Record set –
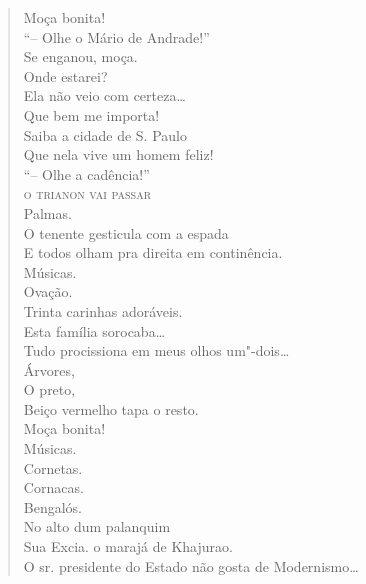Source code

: \begin{verse}
Moça bonita!\\
``-- Olhe o Mário de Andrade!''\\
Se enganou, moça.\\
Onde estarei?\\
Ela não veio com certeza\ldots{}\\
Que bem me importa!\\
Saiba a cidade de S. Paulo\\
Que nela vive um homem feliz!\\
``-- Olhe a cadência!''\\
\textsc{o trianon vai passar}\\
Palmas.\\
O tenente gesticula com a espada\\
E todos olham pra direita em continência.\\
Músicas.\\
Ovação.\\
Trinta carinhas adoráveis.\\
Esta família sorocaba\ldots{}\\
Tudo procissiona em meus olhos um"-dois\ldots{}\\
Árvores,\\
O preto,\\
Beiço vermelho tapa o resto.\\
Moça bonita!\\
Músicas.\\
Cornetas.\\
Cornacas.\\
Bengalós.\\
No alto dum palanquim\\
Sua Excia. o marajá de Khajurao.\\
O sr. presidente do Estado não gosta de Modernismo\ldots{}


\end{verse}
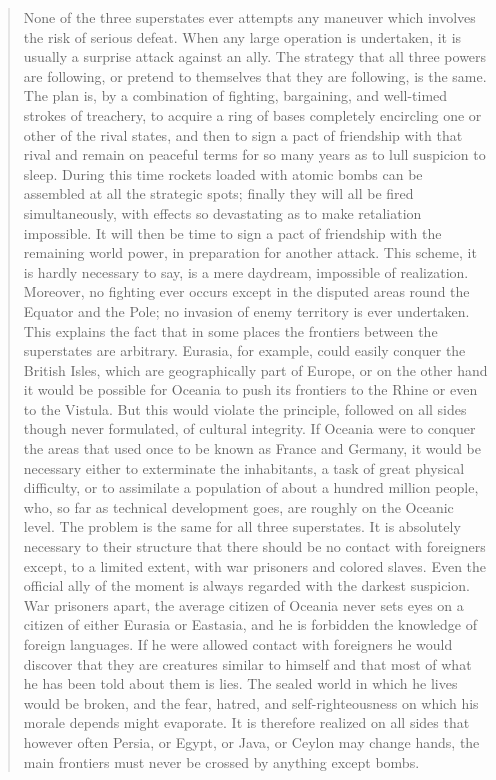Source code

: \begin{quotation}
None of the three superstates ever attempts any maneuver which involves
the risk of serious defeat. When any large operation is undertaken, it
is usually a surprise attack against an ally. The strategy that all
three powers are following, or pretend to themselves that they are
following, is the same. The plan is, by a combination of fighting,
bargaining, and well-timed strokes of treachery, to acquire a ring of
bases completely encircling one or other of the rival states, and then
to sign a pact of friendship with that rival and remain on peaceful
terms for so many years as to lull suspicion to sleep. During this time
rockets loaded with atomic bombs can be assembled at all the strategic
spots; finally they will all be fired simultaneously, with effects so
devastating as to make retaliation impossible. It will then be time to
sign a pact of friendship with the remaining world power, in preparation
for another attack. This scheme, it is hardly necessary to say, is a
mere daydream, impossible of realization. Moreover, no fighting ever
occurs except in the disputed areas round the Equator and the Pole; no
invasion of enemy territory is ever undertaken. This explains the fact
that in some places the frontiers between the superstates are arbitrary.
Eurasia, for example, could easily conquer the British Isles, which are
geographically part of Europe, or on the other hand it would be possible
for Oceania to push its frontiers to the Rhine or even to the Vistula.
But this would violate the principle, followed on all sides though never
formulated, of cultural integrity. If Oceania were to conquer the areas
that used once to be known as France and Germany, it would be necessary
either to exterminate the inhabitants, a task of great physical
difficulty, or to assimilate a population of about a hundred million
people, who, so far as technical development goes, are roughly on the
Oceanic level. The problem is the same for all three superstates. It is
absolutely necessary to their structure that there should be no contact
with foreigners except, to a limited extent, with war prisoners and
colored slaves. Even the official ally of the moment is always regarded
with the darkest suspicion. War prisoners apart, the average citizen of
Oceania never sets eyes on a citizen of either Eurasia or Eastasia, and
he is forbidden the knowledge of foreign languages. If he were allowed
contact with foreigners he would discover that they are creatures
similar to himself and that most of what he has been told about them is
lies. The sealed world in which he lives would be broken, and the fear,
hatred, and self-righteousness on which his morale depends might
evaporate. It is therefore realized on all sides that however often
Persia, or Egypt, or Java, or Ceylon may change hands, the main
frontiers must never be crossed by anything except bombs.
\end{quotation}

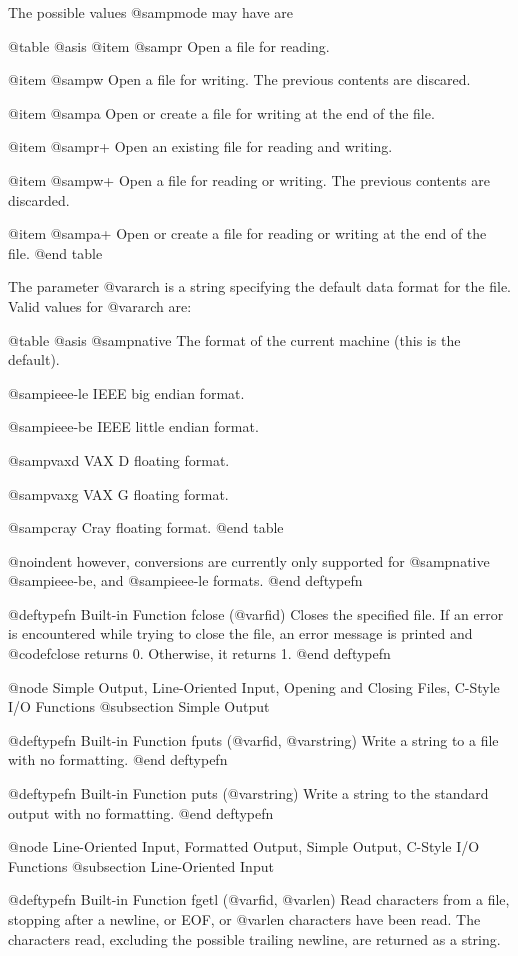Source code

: The possible values @samp{mode} may have are

@table @asis
@item @samp{r}
Open a file for reading.

@item @samp{w}
Open a file for writing.  The previous contents are discared.

@item @samp{a}
Open or create a file for writing at the end of the file.

@item @samp{r+}
Open an existing file for reading and writing.

@item @samp{w+}
Open a file for reading or writing.  The previous contents are
discarded.

@item @samp{a+}
Open or create a file for reading or writing at the end of the
file.
@end table

The parameter @var{arch} is a string specifying the default data format
for the file.  Valid values for @var{arch} are:

@table @asis
@samp{native}
The format of the current machine (this is the default).

@samp{ieee-le}
IEEE big endian format.

@samp{ieee-be}
IEEE little endian format.

@samp{vaxd}
VAX D floating format.

@samp{vaxg}
VAX G floating format.

@samp{cray}
Cray floating format.
@end table

@noindent
however, conversions are currently only supported for @samp{native}
@samp{ieee-be}, and @samp{ieee-le} formats.
@end deftypefn

@deftypefn {Built-in Function} {} fclose (@var{fid})
Closes the specified file.  If an error is encountered while trying to
close the file, an error message is printed and @code{fclose} returns
0.  Otherwise, it returns 1.
@end deftypefn

@node Simple Output, Line-Oriented Input, Opening and Closing Files, C-Style I/O Functions
@subsection Simple Output

@deftypefn {Built-in Function} {} fputs (@var{fid}, @var{string})
Write a string to a file with no formatting.
@end deftypefn

@deftypefn {Built-in Function} {} puts (@var{string})
Write a string to the standard output with no formatting.
@end deftypefn

@node Line-Oriented Input, Formatted Output, Simple Output, C-Style I/O Functions
@subsection Line-Oriented Input

@deftypefn {Built-in Function} {} fgetl (@var{fid}, @var{len})
Read characters from a file, stopping after a newline, or EOF,
or @var{len} characters have been read.  The characters read, excluding
the possible trailing newline, are returned as a string.

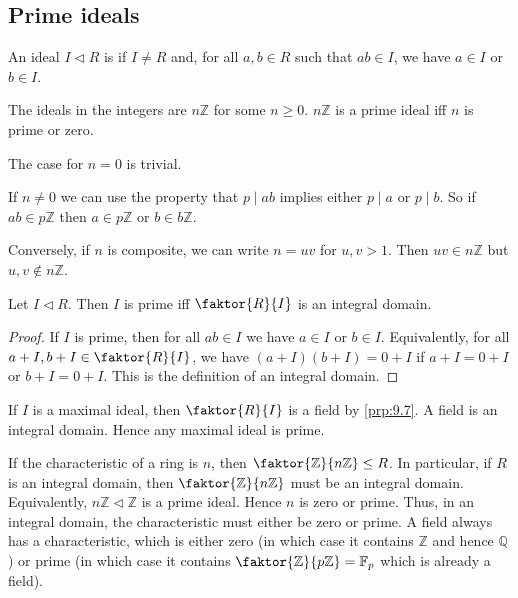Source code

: \subsection{Prime ideals}
\begin{definition}
	An ideal $I \triangleleft R$ is  if $I \neq R$ and, for all $a,b \in R$ such that $ab \in I$, we have $a \in I$ or $b \in I$.
\end{definition}

\begin{example}
	The ideals in the integers are $n \mathbb{Z}$ for some $n \geq 0$.
	$n\mathbb Z$ is a prime ideal iff $n$ is prime or zero.

	The case for $n = 0$ is trivial.

	If $n \neq 0$ we can use the property that $p \mid ab$ implies either $p \mid a$ or $p \mid b$.
	So if $ab \in p \mathbb{Z}$ then $a \in p \mathbb{Z}$ or $b \in b \mathbb{Z}$.

	Conversely, if $n$ is composite, we can write $n = uv$ for $u, v > 1$.
	Then $uv \in n\mathbb Z$ but $u,v \not\in n\mathbb Z$.
\end{example}

\begin{proposition} \label{prp:9.8}
	Let $I \triangleleft R$.
	Then $I$ is prime iff $\faktor{R}{I}$ is an integral domain.
\end{proposition}

\begin{proof}
	If $I$ is prime, then for all $ab \in I$ we have $a \in I$ or $b \in I$.
	Equivalently, for all $a + I, b + I \in \faktor{R}{I}$, we have $(a+I)(b+I) = 0+I$ if $a+I = 0+I$ or $b+I = 0+I$.
	This is the definition of an integral domain.
\end{proof}

\begin{remark}
	If $I$ is a maximal ideal, then $\faktor{R}{I}$ is a field by \cref{prp:9.7}.
	A field is an integral domain.
	Hence any maximal ideal is prime.
\end{remark}

\begin{remark}
	If the characteristic of a ring is $n$, then $\faktor{\mathbb Z}{n\mathbb Z} \leq R$.
	In particular, if $R$ is an integral domain, then $\faktor{\mathbb Z}{n\mathbb Z}$ must be an integral domain.
	Equivalently, $n\mathbb Z \triangleleft \mathbb Z$ is a prime ideal.
	Hence $n$ is zero or prime.
	Thus, in an integral domain, the characteristic must either be zero or prime.
	A field always has a characteristic, which is either zero (in which case it contains $\mathbb Z$ and hence $\mathbb Q$) or prime (in which case it contains $\faktor{\mathbb Z}{p\mathbb Z} = \mathbb F_p$ which is already a field).
\end{remark}
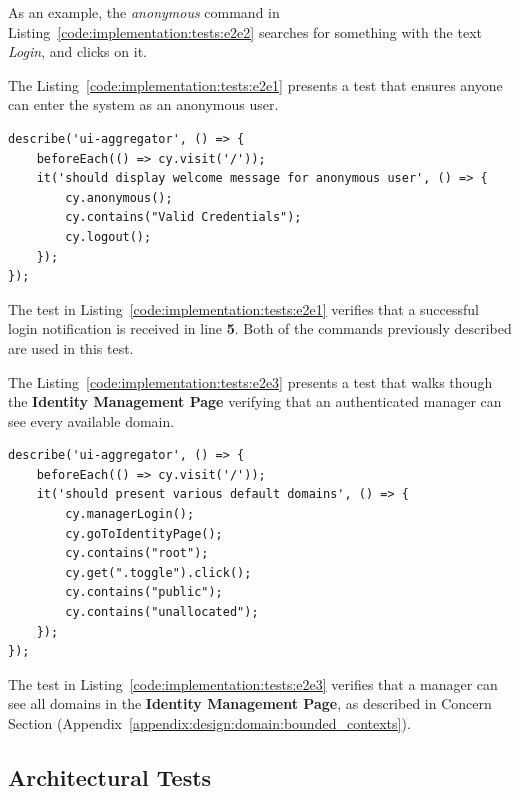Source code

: As an example, the \textit{anonymous} command in Listing~\ref{code:implementation:tests:e2e2} searches for something with the text \textit{Login}, and clicks on it.

The Listing~\ref{code:implementation:tests:e2e1} presents a test that ensures anyone can enter the system as an anonymous user.

\begin{lstlisting}[style=javascript, caption=End-to-End Test - Anonymous Authentication - UI Aggregator, label={code:implementation:tests:e2e1}]
describe('ui-aggregator', () => {
    beforeEach(() => cy.visit('/'));
    it('should display welcome message for anonymous user', () => {
        cy.anonymous();
        cy.contains("Valid Credentials");
        cy.logout();
    });
});
\end{lstlisting}

The test in Listing~\ref{code:implementation:tests:e2e1} verifies that a successful login notification is received in line \textbf{5}. Both of the commands previously described are used in this test.

The Listing~\ref{code:implementation:tests:e2e3} presents a test that walks though the \textbf{Identity Management Page} verifying that an authenticated manager can see every available domain.

\begin{lstlisting}[style=javascript, caption=End-to-End Test - Discover Available Domains - Identity Management, label={code:implementation:tests:e2e3}]
describe('ui-aggregator', () => {
    beforeEach(() => cy.visit('/'));
    it('should present various default domains', () => {
        cy.managerLogin();
        cy.goToIdentityPage();
        cy.contains("root");
        cy.get(".toggle").click();
        cy.contains("public");
        cy.contains("unallocated");
    });
});
\end{lstlisting}

The test in Listing~\ref{code:implementation:tests:e2e3} verifies that a manager can see all domains in the \textbf{Identity Management Page}, as described in  Concern Section (Appendix~\ref{appendix:design:domain:bounded_contexts}).

\subsection{Architectural Tests}
\label{subsec:implementation:tests:arch}

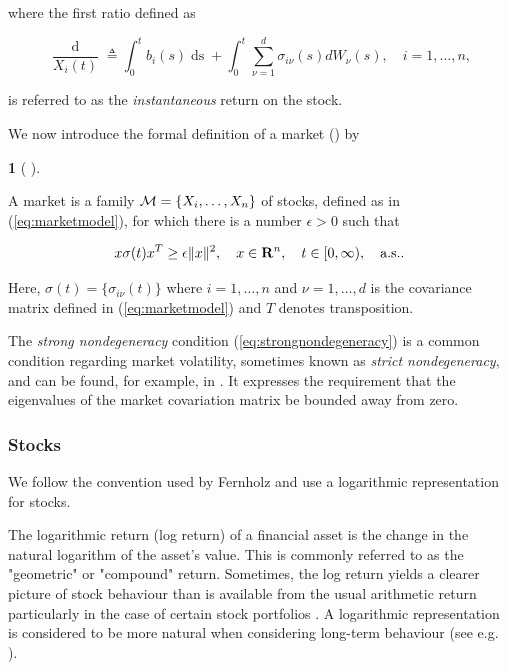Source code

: \documentclass[british]{amsart} \usepackage{lmodern}
\numberwithin{equation}{section} \numberwithin{figure}{section}
\theoremstyle{plain} \newtheorem{thm}{\protect\theoremname}[section]
\theoremstyle{definition} \newtheorem{defn}[thm]{\protect\definitionname}
\theoremstyle{plain} \newtheorem{assumption}[thm]{\protect\assumptionname}
\theoremstyle{plain} \newtheorem{lem}[thm]{\protect\lemmaname}
\theoremstyle{plain} \newtheorem{prop}[thm]{\protect\propositionname}
\theoremstyle{remark} \newtheorem{rem}[thm]{\protect\remarkname}
\theoremstyle{plain} \newtheorem{cor}[thm]{\protect\corollaryname}
\renewcommand{\d}[1]{\mathop{\mathrm{d}{#1}}}
\newcommand{\defeq}{\mathop{\triangleq}} \newcommand{\almostsurely}{\text{a.s.}}
\newcommand{\rangei}{i=1,\dots,n} \newcommand{\measure}{\mathbb{P}}
\begin{document}
where the first ratio defined as

\begin{equation*}
  \frac{\d{X_{i}(t)}}{X_{i}(t)} \defeq 
  \int_{0}^{t} b_{i}(s)\d{s} + 
  \int_{0}^{t} \sum_{\nu=1}^{d} \sigma_{i\nu}(s) dW_{\nu}(s),
  \quad \rangei,
\end{equation*}

is referred to as the \textit{instantaneous} return on the stock.

We now introduce the formal definition of a market (\market) by 

\begin{defn} 
[
  {\cite[Definition 2.2]{fernholz1999pgf}}
]
\label{def:market}

A market is a family $\mathcal{M} = \{X_{i},\dots,X_{n}\}$ of stocks, defined as in
(\ref{eq:marketmodel}), for which there is a number $\epsilon>0$ such that

\begin{equation}
  \label{eq:strongnondegeneracy}
  x \sigma(t) x^{T} \ge \epsilon \|x\|^{2}, 
  \quad x \in \mathbf{R}^{n}, 
  \quad \ranget,
  \quad \almostsurely.
\end{equation}

Here, $\sigma(t) = \{\sigma_{i\nu}(t)\}$ where $\rangei$ and $\nu=1,\dots,d$ is the
covariance matrix defined in (\ref{eq:marketmodel}) and $T$ denotes
transposition.

\end{defn}

The \textit{strong nondegeneracy} condition (\ref{eq:strongnondegeneracy}) is a 
common condition regarding market volatility, sometimes known as \textit{strict
nondegeneracy}, and can be found, for example, in \cite{shreve1991}. It 
expresses the requirement that the eigenvalues of the market covariation 
matrix be bounded away from zero. 

\subsubsection{Stocks}

We follow the convention used by Fernholz and use a logarithmic representation
for stocks.

The logarithmic return (log return) of a financial asset is the change in the
natural logarithm of the asset's value. This is commonly referred to as the
"geometric" or "compound" return. Sometimes, the log return yields a clearer
picture of stock behaviour than is available from the usual arithmetic return
particularly in the case of certain stock portfolios
\cite{fernholz2007statistics}. A logarithmic representation is considered to be
more natural when considering long-term behaviour (see e.g.
\cite{fernholz1982}).
\end{document}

Task directions –
Whenever the word "rangei" appears in a line of the listing, copy out that line.

Answer to the problem –
\newcommand{\rangei}{i=1,\dots,n} \newcommand{\measure}{\mathbb{P}}
  \quad \rangei,
Here, $\sigma(t) = \{\sigma_{i\nu}(t)\}$ where $\rangei$ and $\nu=1,\dots,d$ is the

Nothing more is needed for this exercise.